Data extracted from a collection
════
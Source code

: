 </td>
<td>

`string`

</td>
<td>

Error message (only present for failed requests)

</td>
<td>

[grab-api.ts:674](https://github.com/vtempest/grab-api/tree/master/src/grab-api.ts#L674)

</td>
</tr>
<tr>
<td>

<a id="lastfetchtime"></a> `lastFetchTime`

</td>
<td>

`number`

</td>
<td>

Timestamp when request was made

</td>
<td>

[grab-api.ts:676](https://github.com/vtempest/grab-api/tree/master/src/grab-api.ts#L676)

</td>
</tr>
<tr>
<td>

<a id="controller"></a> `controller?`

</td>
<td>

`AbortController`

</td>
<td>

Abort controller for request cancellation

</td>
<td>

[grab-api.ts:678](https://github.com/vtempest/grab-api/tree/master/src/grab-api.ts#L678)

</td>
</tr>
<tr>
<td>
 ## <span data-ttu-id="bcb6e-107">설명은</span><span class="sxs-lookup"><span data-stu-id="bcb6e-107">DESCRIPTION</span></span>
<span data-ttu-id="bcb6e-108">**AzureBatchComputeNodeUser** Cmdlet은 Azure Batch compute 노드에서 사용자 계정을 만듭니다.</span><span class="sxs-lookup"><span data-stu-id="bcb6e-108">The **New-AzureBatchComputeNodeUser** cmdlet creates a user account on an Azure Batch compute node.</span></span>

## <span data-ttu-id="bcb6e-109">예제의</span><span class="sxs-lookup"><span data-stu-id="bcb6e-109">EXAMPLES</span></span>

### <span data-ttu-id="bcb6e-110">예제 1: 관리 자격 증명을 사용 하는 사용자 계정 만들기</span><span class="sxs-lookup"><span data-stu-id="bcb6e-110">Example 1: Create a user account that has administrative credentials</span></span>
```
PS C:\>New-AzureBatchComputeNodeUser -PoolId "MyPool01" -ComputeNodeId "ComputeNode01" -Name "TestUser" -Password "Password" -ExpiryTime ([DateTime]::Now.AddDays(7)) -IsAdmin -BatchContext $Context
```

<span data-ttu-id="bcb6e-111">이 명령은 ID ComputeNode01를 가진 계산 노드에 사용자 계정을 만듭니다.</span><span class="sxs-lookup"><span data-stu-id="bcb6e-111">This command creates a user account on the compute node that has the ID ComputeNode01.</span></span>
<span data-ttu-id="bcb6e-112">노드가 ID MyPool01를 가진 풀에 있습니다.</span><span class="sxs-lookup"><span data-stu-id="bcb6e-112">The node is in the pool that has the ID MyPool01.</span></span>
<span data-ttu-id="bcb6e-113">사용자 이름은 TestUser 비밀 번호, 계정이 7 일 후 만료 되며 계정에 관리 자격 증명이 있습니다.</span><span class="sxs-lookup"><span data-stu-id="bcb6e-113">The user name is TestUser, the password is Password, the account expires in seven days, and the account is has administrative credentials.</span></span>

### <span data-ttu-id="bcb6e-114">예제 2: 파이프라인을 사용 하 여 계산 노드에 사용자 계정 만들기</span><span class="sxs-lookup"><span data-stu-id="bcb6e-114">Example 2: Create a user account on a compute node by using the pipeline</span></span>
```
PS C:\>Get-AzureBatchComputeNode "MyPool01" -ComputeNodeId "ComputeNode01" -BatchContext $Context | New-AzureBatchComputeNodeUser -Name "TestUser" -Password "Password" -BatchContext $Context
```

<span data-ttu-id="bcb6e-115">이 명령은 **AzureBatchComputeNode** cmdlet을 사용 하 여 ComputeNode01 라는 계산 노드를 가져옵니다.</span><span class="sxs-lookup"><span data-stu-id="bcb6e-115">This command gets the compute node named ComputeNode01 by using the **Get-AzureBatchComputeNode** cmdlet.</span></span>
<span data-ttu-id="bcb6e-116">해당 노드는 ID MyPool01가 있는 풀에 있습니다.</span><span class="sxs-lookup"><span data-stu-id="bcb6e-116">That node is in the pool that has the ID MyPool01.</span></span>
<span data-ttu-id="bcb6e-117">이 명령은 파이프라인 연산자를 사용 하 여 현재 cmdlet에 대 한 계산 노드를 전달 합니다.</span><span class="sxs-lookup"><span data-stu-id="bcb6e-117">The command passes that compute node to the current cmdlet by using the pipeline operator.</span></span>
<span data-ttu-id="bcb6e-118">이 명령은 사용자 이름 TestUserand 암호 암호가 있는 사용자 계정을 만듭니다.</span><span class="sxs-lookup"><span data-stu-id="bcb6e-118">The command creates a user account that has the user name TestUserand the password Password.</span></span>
════
> Exercise brief: Write out every line in the data that holds the string "administrative".

> Exercise solution:
### <span data-ttu-id="bcb6e-110">예제 1: 관리 자격 증명을 사용 하는 사용자 계정 만들기</span><span class="sxs-lookup"><span data-stu-id="bcb6e-110">Example 1: Create a user account that has administrative credentials</span></span>
<span data-ttu-id="bcb6e-113">사용자 이름은 TestUser 비밀 번호, 계정이 7 일 후 만료 되며 계정에 관리 자격 증명이 있습니다.</span><span class="sxs-lookup"><span data-stu-id="bcb6e-113">The user name is TestUser, the password is Password, the account expires in seven days, and the account is has administrative credentials.</span></span>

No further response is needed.